SACRAMENTO Alameda County Superior Court Judge Paul Seeman, facing criminal charges that he fleeced an elderly neighbor, announced his resignation from the bench Thursday.
Seeman quit and promised never to seek judicial office again as part of a deal with the Commission on Judicial Performance. In exchange, the disciplinary panel agreed to defer its preliminary investigation of the judge's actions until his criminal case is resolved.
"Judge Seeman has had a distinguished career, and he felt this was an appropriate action to take at this time for the good of the court," said Seeman's attorney, Kathleen Ewins of Long & Levit in San Francisco.
Seeman was arrested last year on suspicion of bilking his neighbor, Ann Nutting, of more than $200,000. According to prosecutors, Seeman befriended Nutting more than a decade ago and in 1999 obtained a power of attorney after claiming he found $1 million worth of stock certificates and uncashed checks in the woman's home.

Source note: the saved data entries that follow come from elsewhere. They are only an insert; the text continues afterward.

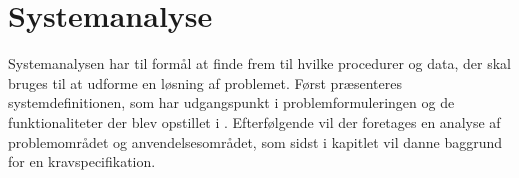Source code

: \chapter{Systemanalyse}\label{chapter:systemanalyse}
Systemanalysen har til formål at finde frem til hvilke procedurer og data, der skal bruges til at udforme en løsning af problemet.
Først præsenteres systemdefinitionen, som har udgangspunkt i problemformuleringen og de funktionaliteter der blev opstillet i .
Efterfølgende vil der foretages en analyse af problemområdet og anvendelsesområdet, som sidst i kapitlet vil danne baggrund for en kravspecifikation.






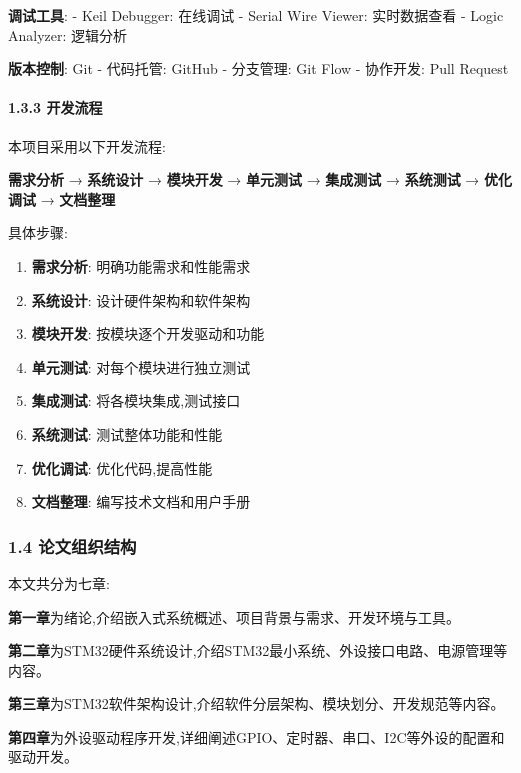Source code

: \documentclass[
]{article}
\providecommand{\tightlist}{%
  \setlength{\itemsep}{0pt}\setlength{\parskip}{0pt}}
\begin{document}
\textbf{调试工具}: - Keil Debugger: 在线调试 - Serial Wire Viewer:
实时数据查看 - Logic Analyzer: 逻辑分析

\textbf{版本控制}: Git - 代码托管: GitHub - 分支管理: Git Flow -
协作开发: Pull Request

\hypertarget{ux5f00ux53d1ux6d41ux7a0b}{%
\paragraph{1.3.3 开发流程}\label{ux5f00ux53d1ux6d41ux7a0b}}

本项目采用以下开发流程:

\textbf{需求分析} → \textbf{系统设计} → \textbf{模块开发} →
\textbf{单元测试} → \textbf{集成测试} → \textbf{系统测试} →
\textbf{优化调试} → \textbf{文档整理}

具体步骤:

\begin{enumerate}
\def\labelenumi{\arabic{enumi}.}
\tightlist
\item
  \textbf{需求分析}: 明确功能需求和性能需求
\item
  \textbf{系统设计}: 设计硬件架构和软件架构
\item
  \textbf{模块开发}: 按模块逐个开发驱动和功能
\item
  \textbf{单元测试}: 对每个模块进行独立测试
\item
  \textbf{集成测试}: 将各模块集成,测试接口
\item
  \textbf{系统测试}: 测试整体功能和性能
\item
  \textbf{优化调试}: 优化代码,提高性能
\item
  \textbf{文档整理}: 编写技术文档和用户手册
\end{enumerate}

\hypertarget{ux8bbaux6587ux7ec4ux7ec7ux7ed3ux6784}{%
\subsubsection{1.4
论文组织结构}\label{ux8bbaux6587ux7ec4ux7ec7ux7ed3ux6784}}

本文共分为七章:

\textbf{第一章}为绪论,介绍嵌入式系统概述、项目背景与需求、开发环境与工具。

\textbf{第二章}为STM32硬件系统设计,介绍STM32最小系统、外设接口电路、电源管理等内容。

\textbf{第三章}为STM32软件架构设计,介绍软件分层架构、模块划分、开发规范等内容。

\textbf{第四章}为外设驱动程序开发,详细阐述GPIO、定时器、串口、I2C等外设的配置和驱动开发。
\end{document}
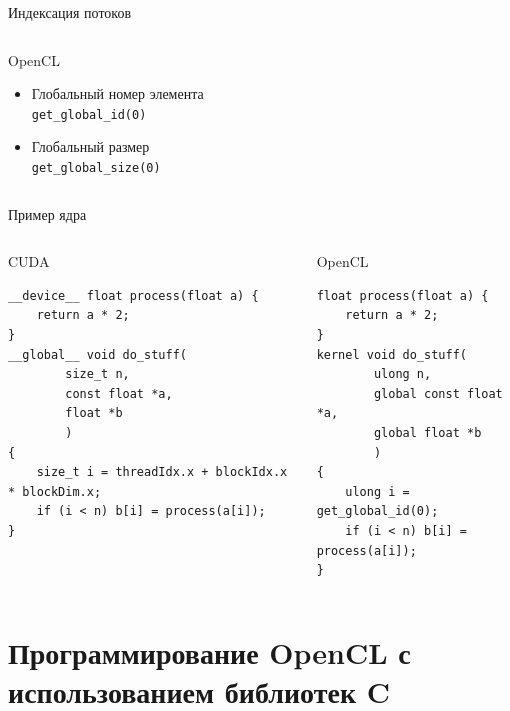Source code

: \documentclass[@BEAMER_OPTIONS@]{beamer}
\newcommand{\code}[1]{\lstinline|#1|}
\newcommand{\CXX}{{\rm C}\plusplus}
\begin{document}
\begin{frame}[fragile]{Индексация потоков}
\begin{columns}
\begin{column}{0.48\textwidth}
\begin{block}{OpenCL}
\begin{itemize}
                        \code{get_local_id(0)}
                    \item<5-> Глобальный номер элемента \\
                        \code{get_global_id(0)}
                    \item<6-> Глобальный размер \\
                        \code{get_global_size(0)}
                \end{itemize}
            \end{block}
        \end{column}
    \end{columns}
\end{frame}

\begin{frame}[fragile]{Пример ядра}
    \begin{columns}
        \begin{column}{0.57\textwidth}
            \begin{exampleblock}{CUDA}
                \begin{lstlisting}
__device__ float process(float a) {
    return a * 2;
}
__global__ void do_stuff(
        size_t n,
        const float *a,
        float *b
        )
{
    size_t i = threadIdx.x + blockIdx.x * blockDim.x;
    if (i < n) b[i] = process(a[i]);
}
                \end{lstlisting}
            \end{exampleblock}
        \end{column}
        \begin{column}{0.37\textwidth}
            \begin{exampleblock}{OpenCL}
                \begin{lstlisting}
float process(float a) {
    return a * 2;
}
kernel void do_stuff(
        ulong n,
        global const float *a,
        global float *b
        )
{
    ulong i = get_global_id(0);
    if (i < n) b[i] = process(a[i]);
}
                \end{lstlisting}
            \end{exampleblock}
        \end{column}
    \end{columns}
\end{frame}

\section{Программирование OpenCL с использованием библиотек \CXX}
\begin{frame}
    \sectionpage
\end{frame}
\end{document}
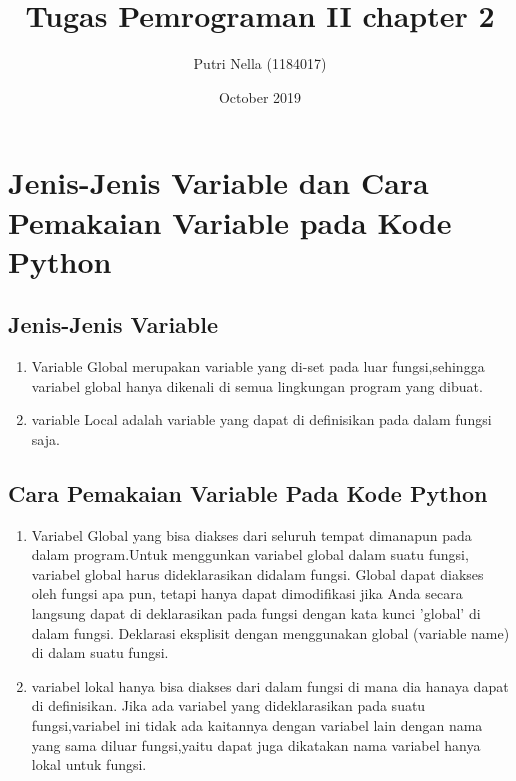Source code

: \documentclass{article}
\title{Tugas Pemrograman II chapter 2}
\author{Putri Nella (1184017) }
\date{October 2019}
\begin{document}
\maketitle

\section{Jenis-Jenis Variable dan Cara Pemakaian Variable pada Kode Python }
\subsection{Jenis-Jenis Variable}
\usepackage{Variabel merupakan lokasi pada memori yang digunakan untuk menyimpan nilai. Pada saat kita akan membuat sebuah variabel, kita ‘memesan’ tempat di dalam pada memori. Tempat tersebut dapat diisi menggunakan data atau objek, baik itu bilangan bulat (integer), pecahan (float), karakter (string), dan lain – lain.Pada Python sendiri terdapat dua jenis variable yaitu:}
\begin{enumerate}
    \item Variable Global merupakan variable yang di-set pada luar fungsi,sehingga variabel global hanya dikenali di semua lingkungan program yang dibuat.
    \item variable Local adalah variable yang dapat  di definisikan pada dalam fungsi saja.
\end{enumerate}
\subsection{Cara Pemakaian Variable Pada Kode Python}
\begin{enumerate}
    \item Variabel Global yang bisa diakses dari seluruh tempat dimanapun pada dalam program.Untuk menggunkan variabel global dalam suatu fungsi, variabel global harus dideklarasikan didalam fungsi. Global dapat diakses oleh fungsi apa pun, tetapi hanya dapat dimodifikasi jika Anda secara langsung dapat di deklarasikan pada fungsi dengan kata kunci ’global’ di dalam fungsi. Deklarasi eksplisit dengan menggunakan global (variable name) di dalam suatu fungsi.
    \item variabel lokal hanya bisa diakses dari dalam fungsi di mana dia hanaya dapat di definisikan. Jika ada variabel yang dideklarasikan pada suatu fungsi,variabel ini tidak ada kaitannya dengan variabel lain dengan nama yang sama
    diluar fungsi,yaitu dapat juga dikatakan nama variabel hanya lokal untuk fungsi.
\end{enumerate}
\end{document}
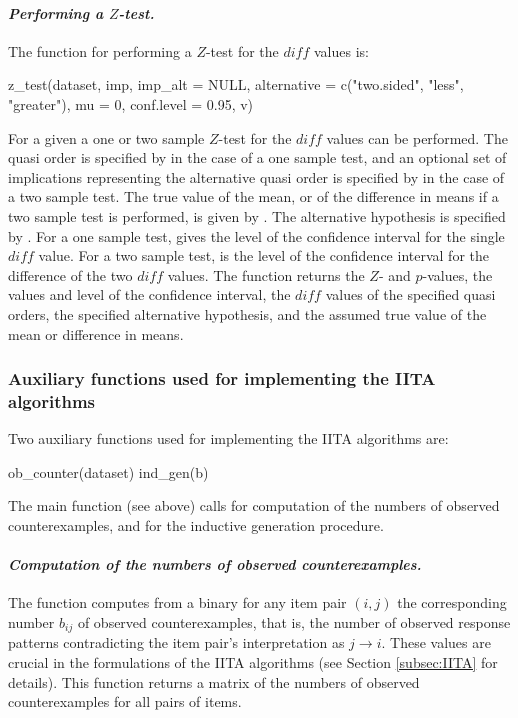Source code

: \documentclass[nojss]{jss}
\begin{document}
\paragraph{\it Performing a $Z$-test.}
The function for performing a $Z$-test for the $\mathit{diff}$ values is:
\begin{Code}
z_test(dataset, imp, imp_alt = NULL, alternative = 
c("two.sided", "less", "greater"), mu = 0, conf.level = 0.95, v)
\end{Code}
For a given  a one or two sample $Z$-test for the $\mathit{diff}$ values 
can be performed. The quasi order is specified by  in the case of a one sample test, 
and an optional set of implications representing the alternative quasi order is specified 
by  in the case of a two sample test. 
The true value of the mean, or of the difference in means if a two sample test is performed,
is given by . The alternative hypothesis is specified by . 
For a one sample test,  gives the level of the confidence interval for 
the single $\mathit{diff}$ value. For a two sample test,  is the level 
of the confidence interval for the difference of the two $\mathit{diff}$ values. 
The function  returns the $Z$- and $p$-values, the values and level
of the confidence interval, the $\mathit{diff}$ values of the specified quasi orders, 
the specified alternative hypothesis, and the assumed true value of the mean
or difference in means.

\subsubsection{Auxiliary functions used for implementing the IITA algorithms}

Two auxiliary functions used for implementing the IITA algorithms are:
\begin{Code}
ob_counter(dataset)
ind_gen(b)
\end{Code}

The main function  (see above) calls  for computation of the numbers 
of observed counterexamples, and  for the inductive generation procedure.

\paragraph{\it Computation of the numbers of observed counterexamples.}
The function  computes from a binary  for any item pair $(i,j)$ 
the corresponding number $b_{ij}$ of observed counterexamples, that is, the number
of observed response patterns contradicting the item pair's interpretation as
$j \rightarrow i$. These values are crucial in the formulations of the IITA algorithms 
(see Section \ref{subsec:IITA} for details). This function returns a matrix of the numbers 
of observed counterexamples for all pairs of items. 
\end{document}
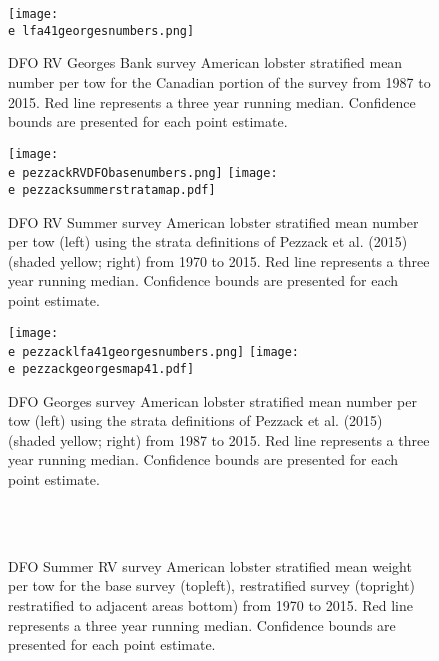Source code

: \documentclass[11pt]{article}
\newcommand{\e}{/backup/bio_data/bio.lobster/figures/} %
\begin{document}
\begin{figure}

    \texttt{[image: \\e lfa41georgesnumbers.png]}
    \caption{DFO RV Georges Bank survey American lobster stratified mean number per tow for the Canadian portion of the survey from 1987 to 2015. Red line represents a three year running median. Confidence bounds are presented for each point estimate.}

\end{figure}

\begin{landscape}
\begin{figure}
\centering
    \texttt{[image: \\e pezzackRVDFObasenumbers.png]} 
    \texttt{[image: \\e pezzacksummerstratamap.pdf]} 
    
    \caption{DFO RV Summer survey American lobster stratified mean number per tow (left) using the strata definitions of Pezzack et al. (2015) (shaded yellow; right) from 1970 to 2015. Red line represents a three year running median. Confidence bounds are presented for each point estimate.}

\end{figure}
\end{landscape}


\begin{landscape}
\begin{figure}
\centering
    \texttt{[image: \\e pezzacklfa41georgesnumbers.png]} 
    \texttt{[image: \\e pezzackgeorgesmap41.pdf]} 
    
    \caption{DFO Georges survey American lobster stratified mean number per tow (left) using the strata definitions of Pezzack et al. (2015) (shaded yellow; right) from 1987 to 2015. Red line represents a three year running median. Confidence bounds are presented for each point estimate.}

\end{figure}
\end{landscape}



\begin{figure}
\centering
{}
\\
\\

\caption{DFO Summer RV survey American lobster stratified mean weight per tow for the base survey (topleft), restratified survey (topright) restratified to adjacent areas bottom) from 1970 to 2015. Red line represents a three year running median. Confidence bounds are presented for each point estimate.}
\end{figure}
\clearpage
\end{document}
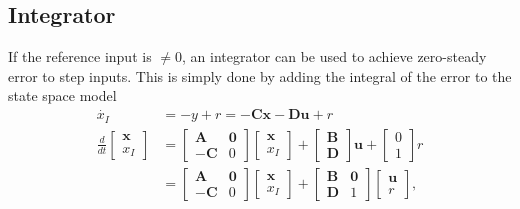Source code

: \textbf{} 

\subsection{Integrator}
If the reference input is $\neq 0$, an integrator can be used to achieve zero-steady error to step inputs.
This is simply done by adding the integral of the error to the state space model
\noindent\begin{align*}
    \dot{x_I} & =-y+r =  -\mathbf{Cx} - \mathbf{Du} + r \\
    \frac d{dt}
    \begin{bmatrix}
        \mathbf{x} \\
        x_I
    \end{bmatrix}
              & =\begin{bmatrix}
                     \mathbf{A}  & \mathbf{0} \\
                     -\mathbf{C} & 0
                 \end{bmatrix}
    \begin{bmatrix}
        \mathbf{x} \\
        x_I
    \end{bmatrix}
    +\begin{bmatrix}
         \mathbf{B} \\
         \mathbf{D}
     \end{bmatrix}
    \mathbf{u}+
    \begin{bmatrix}
        0 \\
        1
    \end{bmatrix}
    r                                                   \\
              & =\begin{bmatrix}
                     \mathbf{A}  & \mathbf{0} \\
                     -\mathbf{C} & 0
                 \end{bmatrix}
    \begin{bmatrix}
        \mathbf{x} \\
        x_I
    \end{bmatrix}
    +\begin{bmatrix}
         \mathbf{B} & \mathbf{0} \\
         \mathbf{D} & 1
     \end{bmatrix}
    \begin{bmatrix}
        \mathbf{u} \\
        r
    \end{bmatrix},
\end{align*}
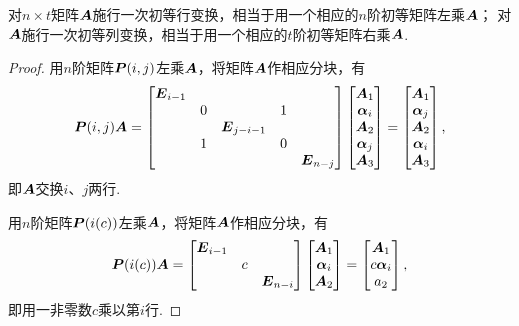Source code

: \begin{property}\label{theorem:逆矩阵.初等矩阵的性质2}
对\(n \times t\)矩阵\(\boldsymbol{A}\)施行一次初等行变换，相当于用一个相应的\(n\)阶初等矩阵左乘\(\boldsymbol{A}\)；
对\(\boldsymbol{A}\)施行一次初等列变换，相当于用一个相应的\(t\)阶初等矩阵右乘\(\boldsymbol{A}\).
\begin{proof}
用\(n\)阶矩阵\(\boldsymbol{P}(i,j)\)左乘\(\boldsymbol{A}\)，将矩阵\(\boldsymbol{A}\)作相应分块，有\[
	\boldsymbol{P}(i,j) \boldsymbol{A} = \begin{bmatrix}
		\boldsymbol{E}_{i-1} \\
		& 0 & & 1 \\
		& & \boldsymbol{E}_{j-i-1} \\
		& 1 & & 0 \\
		& & & & \boldsymbol{E}_{n-j}
	\end{bmatrix}
	\begin{bmatrix}
		\boldsymbol{A}_1 \\ \boldsymbol\alpha_i \\ \boldsymbol{A}_2 \\ \boldsymbol\alpha_j \\ \boldsymbol{A}_3
	\end{bmatrix}
	= \begin{bmatrix}
		\boldsymbol{A}_1 \\ \boldsymbol\alpha_j \\ \boldsymbol{A}_2 \\ \boldsymbol\alpha_i \\ \boldsymbol{A}_3
	\end{bmatrix},
\]
即\(\boldsymbol{A}\)交换\(i\)、\(j\)两行.

用\(n\)阶矩阵\(\boldsymbol{P}(i(c))\)左乘\(\boldsymbol{A}\)，将矩阵\(\boldsymbol{A}\)作相应分块，有\[
	\boldsymbol{P}(i(c)) \boldsymbol{A} = \begin{bmatrix}
		\boldsymbol{E}_{i-1} \\
		& c \\
		& & \boldsymbol{E}_{n-i}
	\end{bmatrix}
	\begin{bmatrix}
		\boldsymbol{A}_1 \\ \boldsymbol\alpha_i \\ \boldsymbol{A}_2
	\end{bmatrix}
	= \begin{bmatrix}
		\boldsymbol{A}_1 \\ c \boldsymbol\alpha_i \\ a_2
	\end{bmatrix},
\]
即用一非零数\(c\)乘以第\(i\)行.


\end{proof}
\end{property}
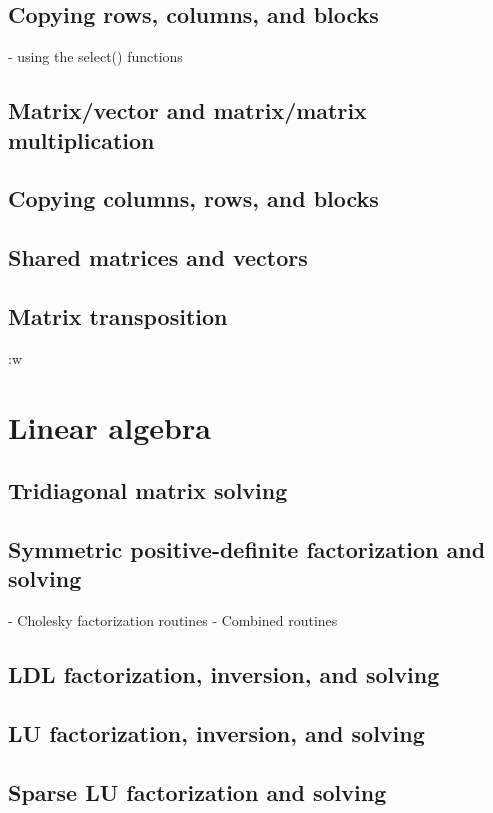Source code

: \documentclass[11pt, letterpaper]{article}
\begin{document}
\subsection{Copying rows, columns, and blocks}
- using the select() functions

\subsection{Matrix/vector and matrix/matrix multiplication}

\subsection{Copying columns, rows, and blocks}

\subsection{Shared matrices and vectors}

\subsection{Matrix transposition}:w


\section{Linear algebra}

\subsection{Tridiagonal matrix solving}

\subsection{Symmetric positive-definite factorization and solving}
- Cholesky factorization routines
- Combined routines

\subsection{LDL factorization, inversion, and solving}

\subsection{LU factorization, inversion, and solving}

\subsection{Sparse LU factorization and solving}
\end{document}
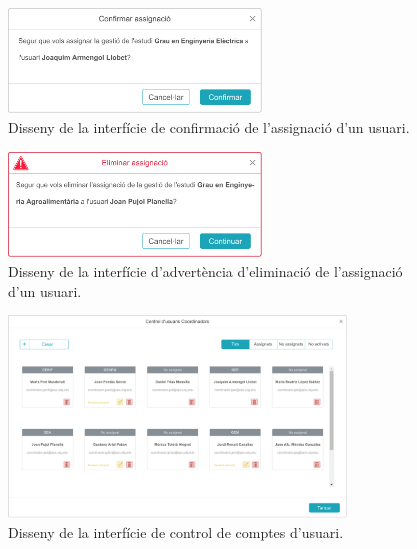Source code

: \documentclass[a4paper,12pt]{ThesisStyle}
\begin{document}
\begin{figure}[H]
	\centering
	\includegraphics[width=0.6\textwidth]{assets/interfaces/administradors/gestCoords/confirmarBox.pdf}
	\caption{\label{img:gestCoords_confirmarBox}Disseny de la interfície de confirmació de l'assignació d'un usuari.}
\end{figure}

\begin{figure}[H]
	\centering
	\includegraphics[width=0.6\textwidth]{assets/interfaces/administradors/gestCoords/confirmarEsborrarBox.pdf}
	\caption{\label{img:gestCoords_confirmarEsborrarBox}Disseny de la interfície d'advertència d'eliminació de l'assignació d'un usuari.}
\end{figure}

\begin{figure}[H]
	\centering
	\includegraphics[width=0.8\textwidth]{assets/interfaces/administradors/gestCoords/gestUsuarisDialog.pdf}
	\caption{\label{img:gestCoords_gestUsuarisDialog}Disseny de la interfície de control de comptes d'usuari.}
\end{figure}
\end{document}
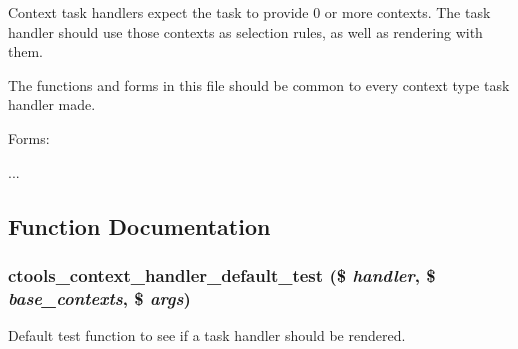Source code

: Context task handlers expect the task to provide 0 or more contexts. The task handler should use those contexts as selection rules, as well as rendering with them.

The functions and forms in this file should be common to every context type task handler made.

Forms:
\begin{DoxyItemize}
\item ... 
\end{DoxyItemize}

\subsection{Function Documentation}
\hypertarget{context-task-handler_8inc_a4cc12d46b27a1b4329443095581da43a}{
\subsubsection[{ctools\_\-context\_\-handler\_\-default\_\-test}]{\setlength{\rightskip}{0pt plus 5cm}ctools\_\-context\_\-handler\_\-default\_\-test (\$ {\em handler}, \/  \$ {\em base\_\-contexts}, \/  \$ {\em args})}}
\label{context-task-handler_8inc_a4cc12d46b27a1b4329443095581da43a}
Default test function to see if a task handler should be rendered.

The district attorney's office said Seeman sold some of Nutting's possessions and persuaded his neighbor in 2004 to loan him $250,000 from the proceeds. Seeman made only eight payments on the loan, prosecutors said.
In 2007 Nutting retained an attorney who eventually reported his concerns about Seeman to the Berkeley police. Nutting died in 2010.
In June 2012 Seeman was arrested in his courtroom chambers at the Wiley W. Manuel Courthouse in Oakland. He is facing 30 felony counts of theft from an elder, offering a false or forged instrument and perjury as well as two misdemeanor counts of unauthorized disclosure of information from the Department of Motor Vehicles, according to an amended complaint filed by the district attorney on March 1.
Court spokesman Adam Byer said Seeman has not performed "any court function" since his arrest last year. He continued to receive his judicial salary, however, in accordance with CJP rules that protect pay for bench officers until they are convicted.
Seeman, appointed to the bench in 2009 by Governor Arnold Schwarzenegger, is due back in court April 18 for a pretrial hearing.